→ **What you need to do**: Give the number of lines in the data below containing the word "logic", with no other text.

(Source texts of formatted documents)

---*---

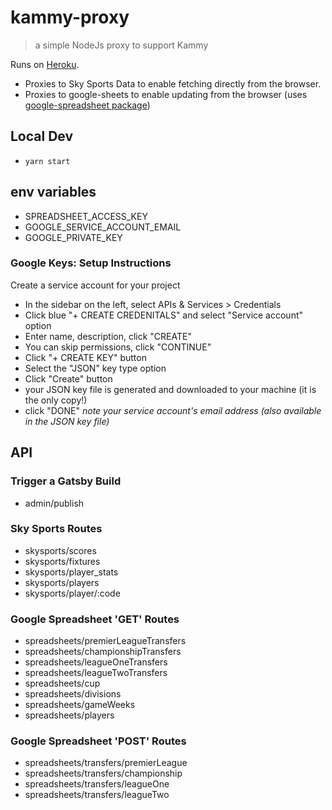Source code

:# kammy-proxy

 > a simple NodeJs proxy to support Kammy

Runs on [Heroku](https://dashboard.heroku.com/apps/kammy-proxy).
 - Proxies to Sky Sports Data to enable fetching directly from the browser.
 - Proxies to google-sheets to enable updating from the browser (uses [google-spreadsheet package](https://github.com/theoephraim/node-google-spreadsheet))

## Local Dev

 - `yarn start`

## env variables

 - SPREADSHEET_ACCESS_KEY
 - GOOGLE_SERVICE_ACCOUNT_EMAIL
 - GOOGLE_PRIVATE_KEY

### Google Keys: Setup Instructions

Create a service account for your project
  - In the sidebar on the left, select APIs & Services > Credentials
  - Click blue "+ CREATE CREDENITALS" and select "Service account" option
  - Enter name, description, click "CREATE"
  - You can skip permissions, click "CONTINUE"
  - Click "+ CREATE KEY" button
  - Select the "JSON" key type option
  - Click "Create" button
  - your JSON key file is generated and downloaded to your machine (it is the only copy!)
  - click "DONE"
_note your service account's email address (also available in the JSON key file)_

## API

### Trigger a Gatsby Build

 - admin/publish

### Sky Sports Routes
 - skysports/scores
 - skysports/fixtures
 - skysports/player_stats
 - skysports/players
 - skysports/player/:code

### Google Spreadsheet 'GET' Routes
 - spreadsheets/premierLeagueTransfers
 - spreadsheets/championshipTransfers
 - spreadsheets/leagueOneTransfers
 - spreadsheets/leagueTwoTransfers
 - spreadsheets/cup
 - spreadsheets/divisions
 - spreadsheets/gameWeeks
 - spreadsheets/players

### Google Spreadsheet 'POST' Routes
 - spreadsheets/transfers/premierLeague
 - spreadsheets/transfers/championship
 - spreadsheets/transfers/leagueOne
 - spreadsheets/transfers/leagueTwo
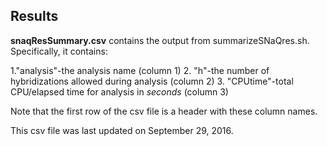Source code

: Results
-------
**snaqResSummary.csv** contains the output from summarizeSNaQres.sh. Specifically, it contains:

  1."analysis"-the analysis name (column 1)
  2. "h"-the number of hybridizations allowed during analysis (column 2)
  3. "CPUtime"-total CPU/elapsed time for analysis in *seconds* (column 3)

Note that the first row of the csv file is a header with these column names.

This csv file was last updated on September 29, 2016.
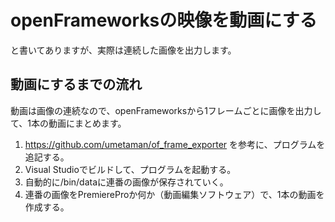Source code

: # openFrameworksの映像を動画にする
と書いてありますが、実際は連続した画像を出力します。

## 動画にするまでの流れ
動画は画像の連続なので、openFrameworksから1フレームごとに画像を出力して、1本の動画にまとめます。

1. https://github.com/umetaman/of_frame_exporter を参考に、プログラムを追記する。
2. Visual Studioでビルドして、プログラムを起動する。
3. 自動的に/bin/dataに連番の画像が保存されていく。
4. 連番の画像をPremiereProか何か（動画編集ソフトウェア）で、1本の動画を作成する。
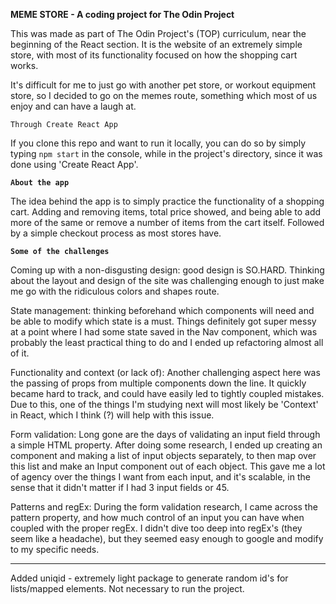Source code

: **MEME STORE - A coding project for The Odin Project**

This was made as part of The Odin Project's (TOP) curriculum, near the beginning of the React section. It is the website of an extremely simple store, with most of its functionality focused on how the shopping cart works.

It's difficult for me to just go with another pet store, or workout equipment store, so I decided to go on the memes route, something which most of us enjoy and can have a laugh at.

`Through Create React App`

If you clone this repo and want to run it locally, you can do so by simply typing `npm start` in the console, while in the project's directory, since it was done using 'Create React App'.

**`About the app`**

The idea behind the app is to simply practice the functionality of a shopping cart. Adding and removing items, total price showed, and being able to add more of the same or remove a number of items from the cart itself.
Followed by a simple checkout process as most stores have.

**`Some of the challenges`**

Coming up with a non-disgusting design: good design is SO.HARD. Thinking about the layout and design of the site was challenging enough to just make me go with the ridiculous colors and shapes route.

State management: thinking beforehand which components will need and be able to modify which state is a must. Things definitely got super messy at a point where I had some state saved in the Nav component, which was probably the least practical thing to do and I ended up refactoring almost all of it.

Functionality and context (or lack of): Another challenging aspect here was the passing of props from multiple components down the line. It quickly became hard to track, and could have easily led to tightly coupled mistakes. Due to this, one of the things I'm studying next will most likely be 'Context' in React, which I think (?) will help with this issue.

Form validation: Long gone are the days of validating an input field through a simple HTML property. After doing some research, I ended up creating an component and making a list of input objects separately, to then map over this list and make an Input component out of each object. This gave me a lot of agency over the things I want from each input, and it's scalable, in the sense that it didn't matter if I had 3 input fields or 45.

Patterns and regEx: During the form validation research, I came across the pattern property, and how much control of an input you can have when coupled with the proper regEx. I didn't dive too deep into regEx's (they seem like a headache), but they seemed easy enough to google and modify to my specific needs.

---

Added uniqid - extremely light package to generate random id's for lists/mapped elements. Not necessary to run the project.
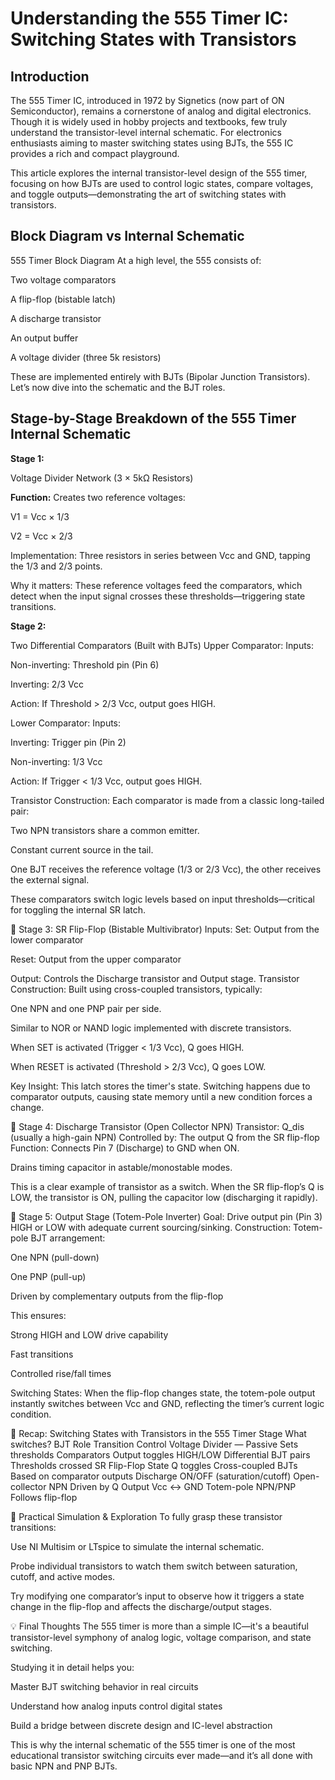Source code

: # Understanding the 555 Timer IC: Switching States with Transistors
## Introduction
The 555 Timer IC, introduced in 1972 by Signetics (now part of ON Semiconductor), remains a cornerstone of analog and digital electronics. Though it is widely used in hobby projects and textbooks, few truly understand the transistor-level internal schematic. For electronics enthusiasts aiming to master switching states using BJTs, the 555 IC provides a rich and compact playground.

This article explores the internal transistor-level design of the 555 timer, focusing on how BJTs are used to control logic states, compare voltages, and toggle outputs—demonstrating the art of switching states with transistors.

## Block Diagram vs Internal Schematic
555 Timer Block Diagram
At a high level, the 555 consists of:

Two voltage comparators

A flip-flop (bistable latch)

A discharge transistor

An output buffer

A voltage divider (three 5k resistors)

These are implemented entirely with BJTs (Bipolar Junction Transistors). Let’s now dive into the schematic and the BJT roles.

## Stage-by-Stage Breakdown of the 555 Timer Internal Schematic
**Stage 1:**

 Voltage Divider Network (3 × 5kΩ Resistors)

**Function:**
Creates two reference voltages:

V1 = Vcc × 1/3

V2 = Vcc × 2/3

Implementation:
Three resistors in series between Vcc and GND, tapping the 1/3 and 2/3 points.

Why it matters:
These reference voltages feed the comparators, which detect when the input signal crosses these thresholds—triggering state transitions.

**Stage 2:**

Two Differential Comparators (Built with BJTs)
Upper Comparator:
Inputs:

Non-inverting: Threshold pin (Pin 6)

Inverting: 2/3 Vcc

Action: If Threshold > 2/3 Vcc, output goes HIGH.

Lower Comparator:
Inputs:

Inverting: Trigger pin (Pin 2)

Non-inverting: 1/3 Vcc

Action: If Trigger < 1/3 Vcc, output goes HIGH.

Transistor Construction:
Each comparator is made from a classic long-tailed pair:

Two NPN transistors share a common emitter.

Constant current source in the tail.

One BJT receives the reference voltage (1/3 or 2/3 Vcc), the other receives the external signal.

These comparators switch logic levels based on input thresholds—critical for toggling the internal SR latch.

📌 Stage 3: SR Flip-Flop (Bistable Multivibrator)
Inputs:
Set: Output from the lower comparator

Reset: Output from the upper comparator

Output: Controls the Discharge transistor and Output stage.
Transistor Construction:
Built using cross-coupled transistors, typically:

One NPN and one PNP pair per side.

Similar to NOR or NAND logic implemented with discrete transistors.

When SET is activated (Trigger < 1/3 Vcc), Q goes HIGH.

When RESET is activated (Threshold > 2/3 Vcc), Q goes LOW.

Key Insight:
This latch stores the timer's state. Switching happens due to comparator outputs, causing state memory until a new condition forces a change.

📌 Stage 4: Discharge Transistor (Open Collector NPN)
Transistor: Q_dis (usually a high-gain NPN)
Controlled by: The output Q from the SR flip-flop
Function:
Connects Pin 7 (Discharge) to GND when ON.

Drains timing capacitor in astable/monostable modes.

This is a clear example of transistor as a switch. When the SR flip-flop’s Q is LOW, the transistor is ON, pulling the capacitor low (discharging it rapidly).

📌 Stage 5: Output Stage (Totem-Pole Inverter)
Goal: Drive output pin (Pin 3) HIGH or LOW with adequate current sourcing/sinking.
Construction:
Totem-pole BJT arrangement:

One NPN (pull-down)

One PNP (pull-up)

Driven by complementary outputs from the flip-flop

This ensures:

Strong HIGH and LOW drive capability

Fast transitions

Controlled rise/fall times

Switching States:
When the flip-flop changes state, the totem-pole output instantly switches between Vcc and GND, reflecting the timer’s current logic condition.

🔄 Recap: Switching States with Transistors in the 555 Timer
Stage	What switches?	BJT Role	Transition Control
Voltage Divider	—	Passive	Sets thresholds
Comparators	Output toggles HIGH/LOW	Differential BJT pairs	Thresholds crossed
SR Flip-Flop	State Q toggles	Cross-coupled BJTs	Based on comparator outputs
Discharge	ON/OFF (saturation/cutoff)	Open-collector NPN	Driven by Q
Output	Vcc ↔ GND	Totem-pole NPN/PNP	Follows flip-flop

🧪 Practical Simulation & Exploration
To fully grasp these transistor transitions:

Use NI Multisim or LTspice to simulate the internal schematic.

Probe individual transistors to watch them switch between saturation, cutoff, and active modes.

Try modifying one comparator’s input to observe how it triggers a state change in the flip-flop and affects the discharge/output stages.

💡 Final Thoughts
The 555 timer is more than a simple IC—it's a beautiful transistor-level symphony of analog logic, voltage comparison, and state switching.

Studying it in detail helps you:

Master BJT switching behavior in real circuits

Understand how analog inputs control digital states

Build a bridge between discrete design and IC-level abstraction

This is why the internal schematic of the 555 timer is one of the most educational transistor switching circuits ever made—and it’s all done with basic NPN and PNP BJTs.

---*---

→ **Solution**: 5